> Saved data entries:
============================================================

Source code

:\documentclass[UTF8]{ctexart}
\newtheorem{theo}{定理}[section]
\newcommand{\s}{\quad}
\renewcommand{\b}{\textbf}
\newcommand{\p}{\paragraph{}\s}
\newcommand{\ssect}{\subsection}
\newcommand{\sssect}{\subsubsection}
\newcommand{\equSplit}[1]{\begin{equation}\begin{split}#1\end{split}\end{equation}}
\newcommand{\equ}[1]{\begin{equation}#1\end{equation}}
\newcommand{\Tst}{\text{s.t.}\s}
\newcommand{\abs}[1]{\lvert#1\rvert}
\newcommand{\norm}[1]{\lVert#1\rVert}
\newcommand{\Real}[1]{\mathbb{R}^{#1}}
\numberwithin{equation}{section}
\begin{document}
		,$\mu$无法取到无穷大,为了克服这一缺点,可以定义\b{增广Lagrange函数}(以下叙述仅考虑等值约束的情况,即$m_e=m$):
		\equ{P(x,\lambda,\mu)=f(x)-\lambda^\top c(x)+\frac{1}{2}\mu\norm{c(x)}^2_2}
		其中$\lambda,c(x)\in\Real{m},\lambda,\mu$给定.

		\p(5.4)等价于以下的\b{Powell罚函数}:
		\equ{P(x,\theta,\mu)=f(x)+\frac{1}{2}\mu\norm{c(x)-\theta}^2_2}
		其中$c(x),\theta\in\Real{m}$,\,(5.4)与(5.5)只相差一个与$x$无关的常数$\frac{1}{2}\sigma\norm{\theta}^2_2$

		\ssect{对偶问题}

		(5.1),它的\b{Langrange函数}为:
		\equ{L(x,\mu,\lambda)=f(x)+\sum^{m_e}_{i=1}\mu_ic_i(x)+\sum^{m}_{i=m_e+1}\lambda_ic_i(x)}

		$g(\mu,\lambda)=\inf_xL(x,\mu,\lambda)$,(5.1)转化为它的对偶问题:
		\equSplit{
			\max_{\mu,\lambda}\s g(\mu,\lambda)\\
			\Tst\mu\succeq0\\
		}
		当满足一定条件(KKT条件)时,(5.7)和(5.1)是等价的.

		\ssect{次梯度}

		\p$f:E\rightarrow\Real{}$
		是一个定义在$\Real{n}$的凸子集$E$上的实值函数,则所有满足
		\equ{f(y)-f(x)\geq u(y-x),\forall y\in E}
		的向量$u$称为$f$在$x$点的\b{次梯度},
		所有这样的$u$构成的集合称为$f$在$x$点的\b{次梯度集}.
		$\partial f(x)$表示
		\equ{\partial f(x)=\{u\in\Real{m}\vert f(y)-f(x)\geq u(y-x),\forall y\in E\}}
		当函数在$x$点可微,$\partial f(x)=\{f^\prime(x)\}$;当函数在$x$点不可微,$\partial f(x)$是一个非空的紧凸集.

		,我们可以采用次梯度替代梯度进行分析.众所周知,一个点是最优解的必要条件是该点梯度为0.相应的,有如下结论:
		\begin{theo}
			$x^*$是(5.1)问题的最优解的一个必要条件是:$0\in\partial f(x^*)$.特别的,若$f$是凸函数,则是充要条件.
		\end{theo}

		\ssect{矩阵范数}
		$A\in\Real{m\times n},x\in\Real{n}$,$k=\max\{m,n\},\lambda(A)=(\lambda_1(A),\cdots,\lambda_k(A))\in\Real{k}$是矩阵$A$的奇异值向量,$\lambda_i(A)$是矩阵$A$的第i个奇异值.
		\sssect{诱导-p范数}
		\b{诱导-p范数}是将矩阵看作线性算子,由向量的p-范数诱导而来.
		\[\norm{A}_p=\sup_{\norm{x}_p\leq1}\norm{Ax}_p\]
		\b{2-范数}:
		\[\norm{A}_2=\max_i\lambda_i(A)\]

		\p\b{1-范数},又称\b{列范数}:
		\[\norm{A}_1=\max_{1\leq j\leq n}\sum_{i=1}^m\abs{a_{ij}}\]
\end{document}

============================================================

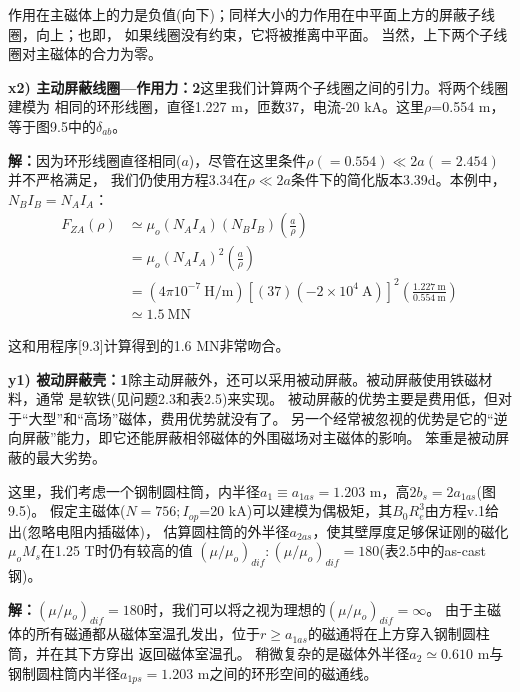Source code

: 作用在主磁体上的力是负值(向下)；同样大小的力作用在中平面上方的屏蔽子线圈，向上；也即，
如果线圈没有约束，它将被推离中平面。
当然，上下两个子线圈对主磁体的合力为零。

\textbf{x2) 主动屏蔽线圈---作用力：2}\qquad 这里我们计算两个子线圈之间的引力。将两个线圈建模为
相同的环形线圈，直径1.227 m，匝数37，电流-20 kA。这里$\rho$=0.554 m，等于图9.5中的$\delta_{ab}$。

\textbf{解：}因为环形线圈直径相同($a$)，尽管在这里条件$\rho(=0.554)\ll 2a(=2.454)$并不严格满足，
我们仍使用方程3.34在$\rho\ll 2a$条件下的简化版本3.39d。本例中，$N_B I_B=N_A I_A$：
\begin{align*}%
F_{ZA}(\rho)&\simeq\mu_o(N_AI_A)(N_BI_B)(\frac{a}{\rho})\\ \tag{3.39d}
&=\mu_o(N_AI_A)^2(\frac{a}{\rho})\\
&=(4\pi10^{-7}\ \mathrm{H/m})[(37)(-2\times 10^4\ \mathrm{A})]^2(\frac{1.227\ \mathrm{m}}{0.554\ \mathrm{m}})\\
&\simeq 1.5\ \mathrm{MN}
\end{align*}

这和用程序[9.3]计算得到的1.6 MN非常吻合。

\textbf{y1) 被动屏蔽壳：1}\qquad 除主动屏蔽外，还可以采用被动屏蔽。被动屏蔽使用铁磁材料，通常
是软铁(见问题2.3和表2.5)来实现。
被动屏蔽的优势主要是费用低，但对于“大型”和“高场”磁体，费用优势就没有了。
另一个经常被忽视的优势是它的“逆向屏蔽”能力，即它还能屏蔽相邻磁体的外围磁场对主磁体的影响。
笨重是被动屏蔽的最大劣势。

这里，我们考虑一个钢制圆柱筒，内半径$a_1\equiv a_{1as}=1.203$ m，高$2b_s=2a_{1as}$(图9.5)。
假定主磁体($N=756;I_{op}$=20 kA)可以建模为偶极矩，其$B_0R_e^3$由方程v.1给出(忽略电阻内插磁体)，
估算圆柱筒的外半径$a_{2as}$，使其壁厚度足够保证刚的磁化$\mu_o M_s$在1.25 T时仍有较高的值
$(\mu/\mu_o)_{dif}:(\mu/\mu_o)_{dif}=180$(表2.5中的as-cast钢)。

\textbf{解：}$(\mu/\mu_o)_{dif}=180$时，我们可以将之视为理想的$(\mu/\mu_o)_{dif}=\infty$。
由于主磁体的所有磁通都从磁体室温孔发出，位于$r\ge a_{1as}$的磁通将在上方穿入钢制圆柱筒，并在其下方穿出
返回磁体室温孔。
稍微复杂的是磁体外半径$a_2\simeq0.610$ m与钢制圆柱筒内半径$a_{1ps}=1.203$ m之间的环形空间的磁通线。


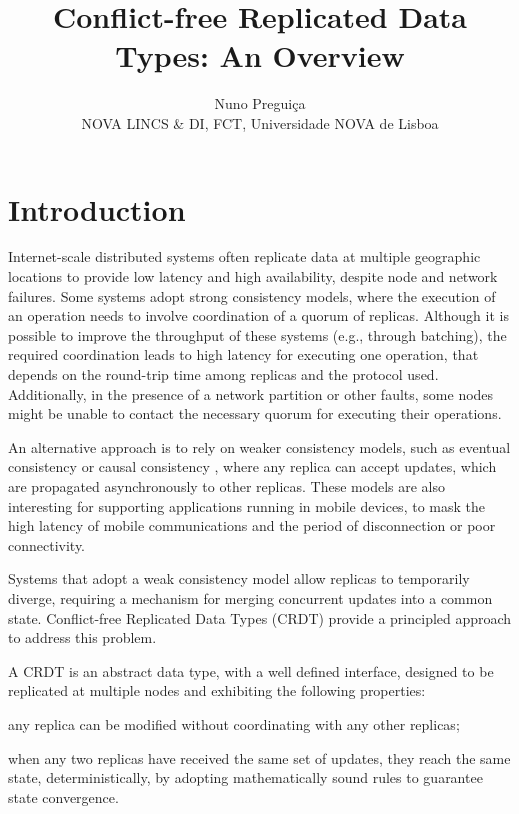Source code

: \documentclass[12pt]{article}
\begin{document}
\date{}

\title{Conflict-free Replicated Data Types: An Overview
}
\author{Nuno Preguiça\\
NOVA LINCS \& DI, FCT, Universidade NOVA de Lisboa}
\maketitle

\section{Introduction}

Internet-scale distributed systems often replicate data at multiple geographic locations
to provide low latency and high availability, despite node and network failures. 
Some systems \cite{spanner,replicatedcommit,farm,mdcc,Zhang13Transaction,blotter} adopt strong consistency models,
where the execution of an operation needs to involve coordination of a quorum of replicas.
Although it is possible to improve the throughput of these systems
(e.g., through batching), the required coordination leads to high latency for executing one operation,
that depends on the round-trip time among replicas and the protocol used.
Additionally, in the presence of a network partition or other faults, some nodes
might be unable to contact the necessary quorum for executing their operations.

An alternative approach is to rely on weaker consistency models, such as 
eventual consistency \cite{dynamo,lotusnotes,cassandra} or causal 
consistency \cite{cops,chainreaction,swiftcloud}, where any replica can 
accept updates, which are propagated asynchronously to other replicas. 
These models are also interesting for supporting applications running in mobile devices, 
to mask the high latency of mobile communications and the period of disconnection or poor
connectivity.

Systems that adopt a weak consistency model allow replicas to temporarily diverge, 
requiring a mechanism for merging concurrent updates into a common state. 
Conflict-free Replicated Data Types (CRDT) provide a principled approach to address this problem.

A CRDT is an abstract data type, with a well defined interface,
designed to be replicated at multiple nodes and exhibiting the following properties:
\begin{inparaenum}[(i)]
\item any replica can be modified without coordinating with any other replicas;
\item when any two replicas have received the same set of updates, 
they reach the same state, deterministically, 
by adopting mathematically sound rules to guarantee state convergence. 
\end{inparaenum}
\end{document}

============================================================

> What you should do: Find every line above that contains the word "updates", and return each one.

> Solution:
accept updates, which are propagated asynchronously to other replicas. 
requiring a mechanism for merging concurrent updates into a common state. 
\item when any two replicas have received the same set of updates, 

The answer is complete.